The nanofiltration membrane filterabilities of deionized water, untreated pre-hydrolysis liquor, activated carbon treated pre-hydrolysis liquor, and double-treated pre-hydrolysis liquor are shown in FIG. 15. For the three solutions, the filterability of deionized water was the best, while the filterability of untreated pre-hydrolysis liquor was the poorest. Interestingly, the filterabilities of activated carbon treated pre-hydrolysis liquor and double-treated pre-hydrolysis liquor were much better than that of untreated pre-hydrolysis liquor, predominately due to the removal of high-molecular-weight lignin from the pre-hydrolysis liquor as a result of activated carbon adsorption.

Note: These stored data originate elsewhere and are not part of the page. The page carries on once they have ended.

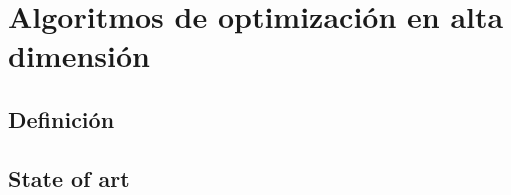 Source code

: 
\chapter{Algoritmos de optimización en alta dimensión}

\section{Definición}

\section{State of art}


\endinput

The filterability of double-treated pre-hydrolysis liquor was slightly better than that of activated carbon treated pre-hydrolysis liquor, which could be due to the fact that the ion exchange resin treatment resulted in further removal of dissolved organics.

For the double-treated pre-hydrolysis liquor, during the nanofiltration process, the concentration variations of dissolved organics in the concentrate and permeate as a function of time are shown in FIGS. 16-19. The hemicellulose sugars, including oligomeric sugars and monomeric sugars, were significantly concentrated as a result of membrane filtration. After conducting the membrane filtration for 430 min, the concentration of total hemicellulose sugars in the concentrate was as high as 22.13%, whereas the concentrations of UV lignin and acetic acid in the final concentrate were 0.32% and 0.71%, respectively. On balance, the membrane filtration exhibited high efficiency in concentrating the dissolved organics in double-treated pre-hydrolysis liquor. This concentrated sugar stream can then be used to produce value-added products, such as furfural, xylitol, ethanol, and others.

The specific embodiments described above have been shown by way of example, and it should be understood that these embodiments may be susceptible to various modifications and alternative forms. It should be further understood that the claims are not intended to be limited to the particular forms disclosed, but rather to cover all modifications, equivalents, and alternatives falling within the spirit and scope of this disclosure.